EXERCISE BRIEF: Restate word for word the span of lines that opens with the line containing "Pattern** | Highly" and closes with the last line of the material. Include both ends and nothing more.

>>>

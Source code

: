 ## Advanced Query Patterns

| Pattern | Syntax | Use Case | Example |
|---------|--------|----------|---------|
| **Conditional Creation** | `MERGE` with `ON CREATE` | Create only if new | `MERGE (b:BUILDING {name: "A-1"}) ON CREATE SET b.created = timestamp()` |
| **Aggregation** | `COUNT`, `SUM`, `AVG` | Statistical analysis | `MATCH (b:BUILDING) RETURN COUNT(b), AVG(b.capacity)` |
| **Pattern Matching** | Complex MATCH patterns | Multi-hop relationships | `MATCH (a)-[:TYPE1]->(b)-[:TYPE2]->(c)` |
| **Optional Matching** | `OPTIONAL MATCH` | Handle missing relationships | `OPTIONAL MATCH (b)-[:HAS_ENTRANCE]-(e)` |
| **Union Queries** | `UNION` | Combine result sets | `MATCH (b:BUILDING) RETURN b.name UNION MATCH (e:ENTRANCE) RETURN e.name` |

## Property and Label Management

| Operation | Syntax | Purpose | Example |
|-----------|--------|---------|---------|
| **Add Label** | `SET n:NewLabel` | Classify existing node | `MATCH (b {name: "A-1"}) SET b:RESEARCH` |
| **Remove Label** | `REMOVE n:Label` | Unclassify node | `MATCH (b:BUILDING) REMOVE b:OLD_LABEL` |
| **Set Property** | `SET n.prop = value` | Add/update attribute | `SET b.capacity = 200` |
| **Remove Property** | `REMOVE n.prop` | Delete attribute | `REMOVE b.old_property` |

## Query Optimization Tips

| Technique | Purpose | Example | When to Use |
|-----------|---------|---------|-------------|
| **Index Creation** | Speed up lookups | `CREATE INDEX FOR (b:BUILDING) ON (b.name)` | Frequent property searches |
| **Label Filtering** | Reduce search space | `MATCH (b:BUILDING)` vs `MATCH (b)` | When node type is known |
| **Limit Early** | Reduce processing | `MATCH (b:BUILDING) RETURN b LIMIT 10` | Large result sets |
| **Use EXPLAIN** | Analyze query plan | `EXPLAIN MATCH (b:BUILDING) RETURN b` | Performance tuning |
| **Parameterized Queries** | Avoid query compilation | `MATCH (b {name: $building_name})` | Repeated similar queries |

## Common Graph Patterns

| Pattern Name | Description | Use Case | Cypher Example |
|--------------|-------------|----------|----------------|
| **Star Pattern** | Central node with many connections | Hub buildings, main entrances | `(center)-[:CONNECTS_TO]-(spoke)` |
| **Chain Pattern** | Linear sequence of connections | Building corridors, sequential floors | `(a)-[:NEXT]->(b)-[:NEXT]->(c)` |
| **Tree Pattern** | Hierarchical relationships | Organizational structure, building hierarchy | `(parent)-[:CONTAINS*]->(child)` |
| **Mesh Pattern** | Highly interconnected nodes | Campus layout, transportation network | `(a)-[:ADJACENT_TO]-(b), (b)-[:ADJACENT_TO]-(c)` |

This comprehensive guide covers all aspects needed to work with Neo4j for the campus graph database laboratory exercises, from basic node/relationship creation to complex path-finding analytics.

<<<

EXERCISE RESPONSE:
| **Mesh Pattern** | Highly interconnected nodes | Campus layout, transportation network | `(a)-[:ADJACENT_TO]-(b), (b)-[:ADJACENT_TO]-(c)` |

This comprehensive guide covers all aspects needed to work with Neo4j for the campus graph database laboratory exercises, from basic node/relationship creation to complex path-finding analytics.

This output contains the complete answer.